Someone Comes To Town, Someone Leaves Town
Last night, I finished Someone Comes To Town, Someone Leaves Town by Cory Doctorow and I am reluctant to recommend it. At the same time, I want to find someone who has had the misfortune of reading it and talk to them about it. This book is labeled a “Sci-Fi Essential,” but I would consider it fantasy. There are golems. There are girls with wings. Mountains and washing machines give birth to sons.
There is also a dual plotline about Internet connectivity. The main character juggles a deadly-dead brother (a full time job of its own) and sells the idea of flooding his small Canadian town with free Wireless Internet using dumpster computer parts. Both plotlines intersect, but it really feels like the main character, Alan (Abe, Anton, Adam, whatever), is living two lives: the real life and the fantasy life. That’s the nature of his character, though. He came from the fantasy world and is desperately trying to live in the real world.
Cory Doctorow has created one of the scariest villians I’ve seen in a long time with the dead brother, Davey (Danny, Drummond, Darrell, whatever). A demon from the day he was born, Davey tortured one brother’s animals with vivisection and moved up to murder before he was out of grade school. Yet, he knows the secrets. He is the one of the brothers who can answer the question, “What are we?” I wanted him dissected, burned, scattered and tilled into the ground, but I wanted him to answer the question before it happened.

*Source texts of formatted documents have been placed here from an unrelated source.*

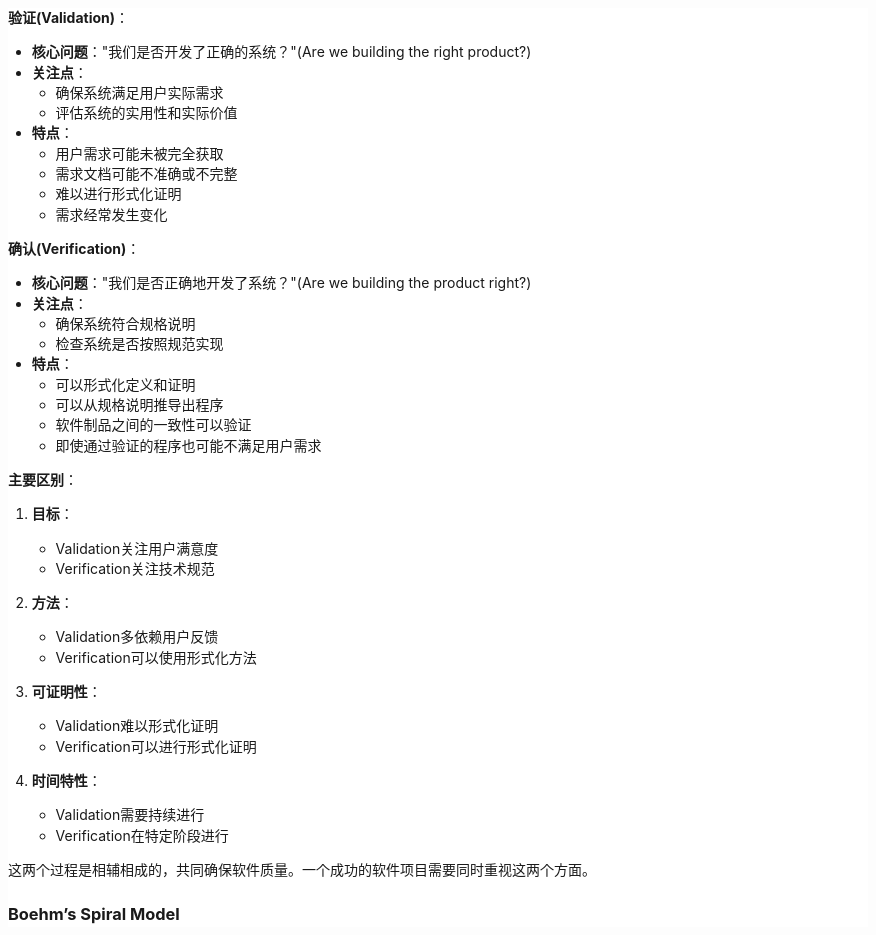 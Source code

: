 **验证(Validation)**：
- **核心问题**："我们是否开发了正确的系统？"(Are we building the right product?)
- **关注点**：
  - 确保系统满足用户实际需求
  - 评估系统的实用性和实际价值
- **特点**：
  - 用户需求可能未被完全获取
  - 需求文档可能不准确或不完整
  - 难以进行形式化证明
  - 需求经常发生变化
  

**确认(Verification)**：
- **核心问题**："我们是否正确地开发了系统？"(Are we building the product right?)
- **关注点**：
  - 确保系统符合规格说明
  - 检查系统是否按照规范实现
- **特点**：
  - 可以形式化定义和证明
  - 可以从规格说明推导出程序
  - 软件制品之间的一致性可以验证
  - 即使通过验证的程序也可能不满足用户需求

**主要区别**：
1. **目标**：
   - Validation关注用户满意度
   - Verification关注技术规范

2. **方法**：
   - Validation多依赖用户反馈
   - Verification可以使用形式化方法

3. **可证明性**：
   - Validation难以形式化证明
   - Verification可以进行形式化证明

4. **时间特性**：
   - Validation需要持续进行
   - Verification在特定阶段进行

这两个过程是相辅相成的，共同确保软件质量。一个成功的软件项目需要同时重视这两个方面。

### Boehm’s Spiral Model
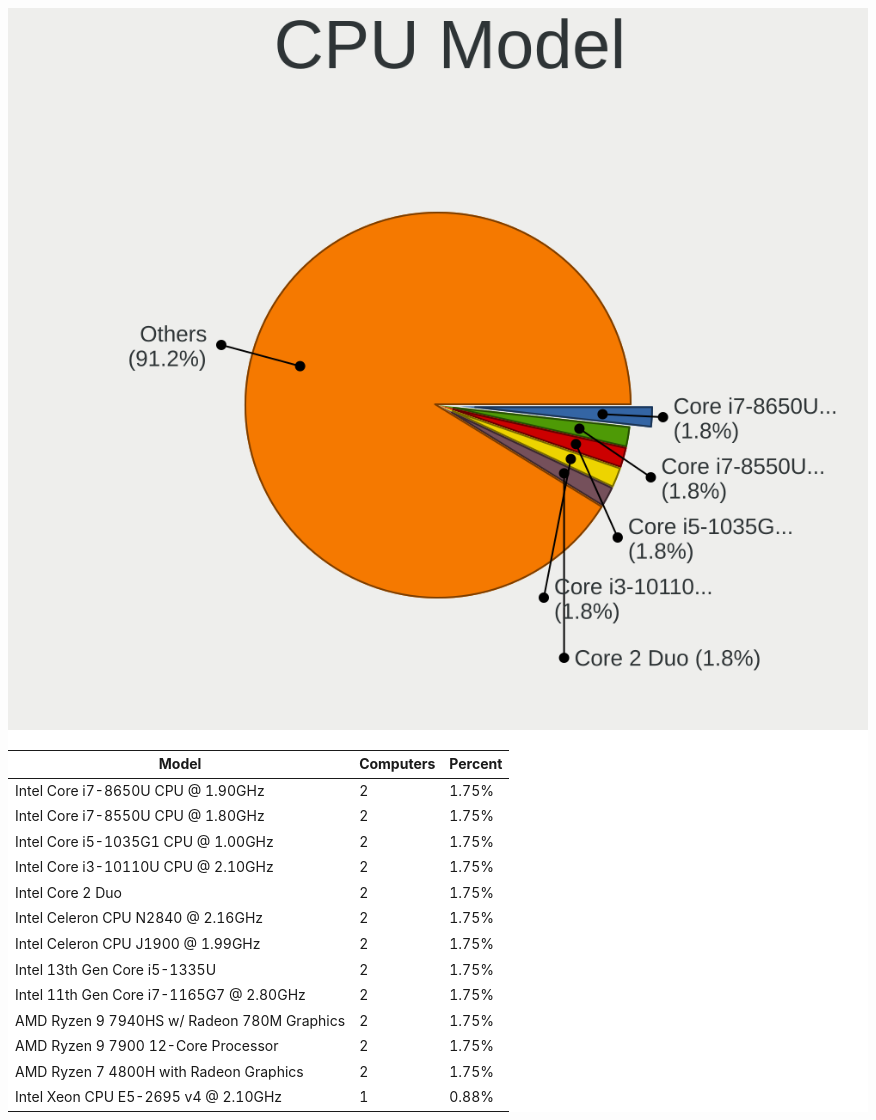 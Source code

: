 ![CPU Model](./All/images/pie_chart_bsd/cpu_model.svg)


| Model                                      | Computers | Percent |
|--------------------------------------------|-----------|---------|
| Intel Core i7-8650U CPU @ 1.90GHz          | 2         | 1.75%   |
| Intel Core i7-8550U CPU @ 1.80GHz          | 2         | 1.75%   |
| Intel Core i5-1035G1 CPU @ 1.00GHz         | 2         | 1.75%   |
| Intel Core i3-10110U CPU @ 2.10GHz         | 2         | 1.75%   |
| Intel Core 2 Duo                           | 2         | 1.75%   |
| Intel Celeron CPU N2840 @ 2.16GHz          | 2         | 1.75%   |
| Intel Celeron CPU J1900 @ 1.99GHz          | 2         | 1.75%   |
| Intel 13th Gen Core i5-1335U               | 2         | 1.75%   |
| Intel 11th Gen Core i7-1165G7 @ 2.80GHz    | 2         | 1.75%   |
| AMD Ryzen 9 7940HS w/ Radeon 780M Graphics | 2         | 1.75%   |
| AMD Ryzen 9 7900 12-Core Processor         | 2         | 1.75%   |
| AMD Ryzen 7 4800H with Radeon Graphics     | 2         | 1.75%   |
| Intel Xeon CPU E5-2695 v4 @ 2.10GHz        | 1         | 0.88%   | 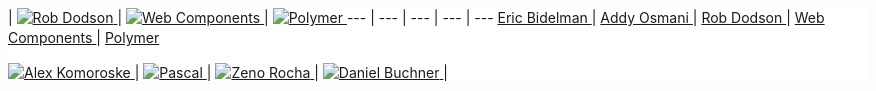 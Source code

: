  |
 <a href="https://twitter.com/rob_dodson">
  <img alt="Rob Dodson" src="https://2.gravatar.com/avatar/95c3a3b33ea51545229c625bef42e343"/>
 </a>
 |
 <a href="https://twitter.com/web_components">
  <img alt="Web Components" src="https://2.gravatar.com/avatar/cedf2a3fe1ccf53aa00f50dda79cedf3"/>
 </a>
 |
 <a href="https://twitter.com/polymer">
  <img alt="Polymer" src="https://avatars0.githubusercontent.com/u/2159051?v=2&s=80"/>
 </a>
 --- | --- | --- | --- | ---
 <a href="https://twitter.com/ebidel">
  Eric Bidelman
 </a>
 |
 <a href="https://twitter.com/addyosmani">
  Addy Osmani
 </a>
 |
 <a href="https://twitter.com/rob_dodson">
  Rob Dodson
 </a>
 |
 <a href="https://twitter.com/web_components">
  Web Components
 </a>
 |
 <a href="https://twitter.com/polymer">
  Polymer
 </a>
</p>
<p>
 <a href="https://twitter.com/jkomoros">
  <img alt="Alex Komoroske" src="https://lh5.googleusercontent.com/-WlbCSDZ9t5Y/AAAAAAAAAAI/AAAAAAAAC2M/A_HM2ovbT2o/s80-c/photo.jpg"/>
 </a>
 |
 <a href="https://twitter.com/PascalPrecht">
  <img alt="Pascal" src="https://2.gravatar.com/avatar/b32bdb1fc9fdadeb45d7a1267fdd2fc4"/>
 </a>
 |
 <a href="https://twitter.com/zenorocha">
  <img alt="Zeno Rocha" src="https://2.gravatar.com/avatar/e190023b66e2b8aa73a842b106920c93"/>
 </a>
 |
 <a href="https://twitter.com/csuwildcat">
  <img alt="Daniel Buchner" src="https://2.gravatar.com/avatar/35e22073952684192bb93702a947308c"/>
 </a>
 |
 <a href="https://twitter.com/hopefulcyborg"> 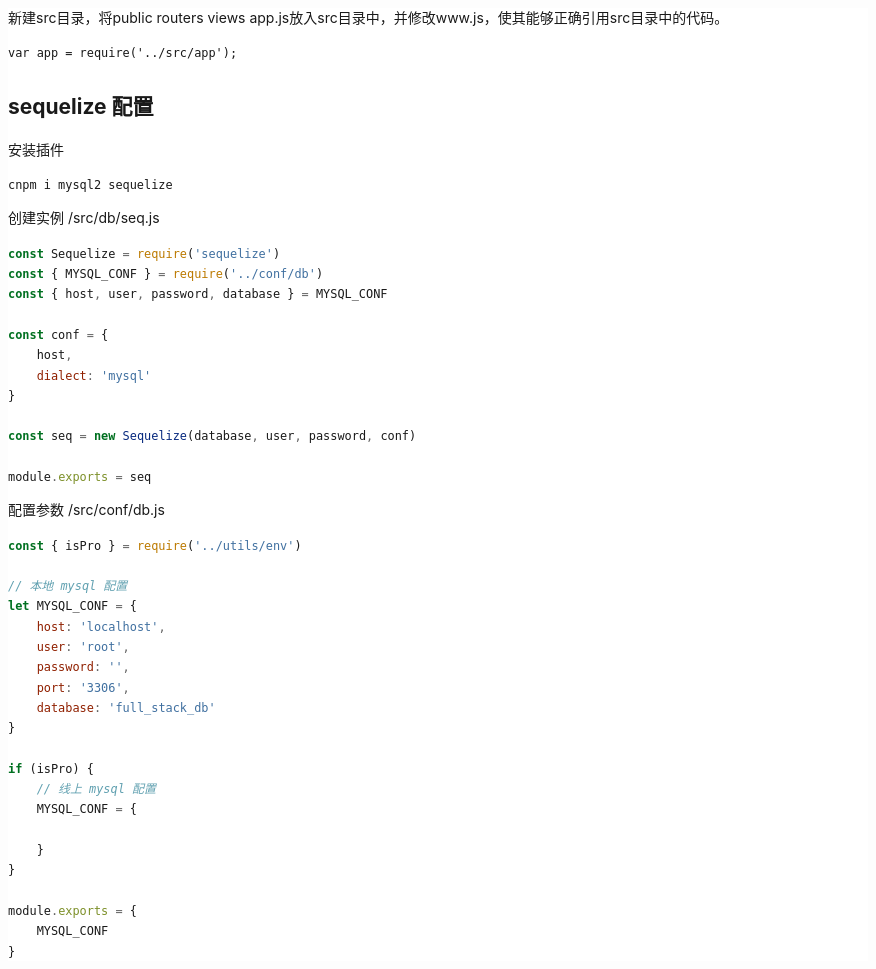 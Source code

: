 新建src目录，将public routers views app.js放入src目录中，并修改www.js，使其能够正确引用src目录中的代码。
```
var app = require('../src/app');
```





## sequelize 配置

安装插件
```
cnpm i mysql2 sequelize
```

创建实例 /src/db/seq.js
```js
const Sequelize = require('sequelize')
const { MYSQL_CONF } = require('../conf/db')
const { host, user, password, database } = MYSQL_CONF

const conf = {
    host,
    dialect: 'mysql'
}

const seq = new Sequelize(database, user, password, conf)

module.exports = seq
```

配置参数 /src/conf/db.js
```js
const { isPro } = require('../utils/env')

// 本地 mysql 配置
let MYSQL_CONF = {
    host: 'localhost',
    user: 'root',
    password: '',
    port: '3306',
    database: 'full_stack_db'
}

if (isPro) {
    // 线上 mysql 配置
    MYSQL_CONF = {

    }
}

module.exports = {
    MYSQL_CONF
}
```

I just had the feeling that if I had read more fantasy books, I would have understood the relationship of the golems to the mountain. I would have understood the significance of being a son of the mountain. I would have understood the proper etiquette in this strange fantasy world. Instead, I’m still groping with the question of “What are they?” because it was unanswered by the end of the book.
You can purchase this book at Amazon or download it for free at Cory’s site. He has released under the Creative Commons Copyright, so downloading it is perfectly legal.
I’d just like to point out that the “small Canadian town” that A[lan|dam|listair…] wants to flood with free wireless internet is actually a part of Toronto, Canada’s largest city.
Also, I have the feeling that you’re not supposed to understand how a mountain and a washin’ machine can birth a son. It’s just one of those things, you know? Ineffable mysteries.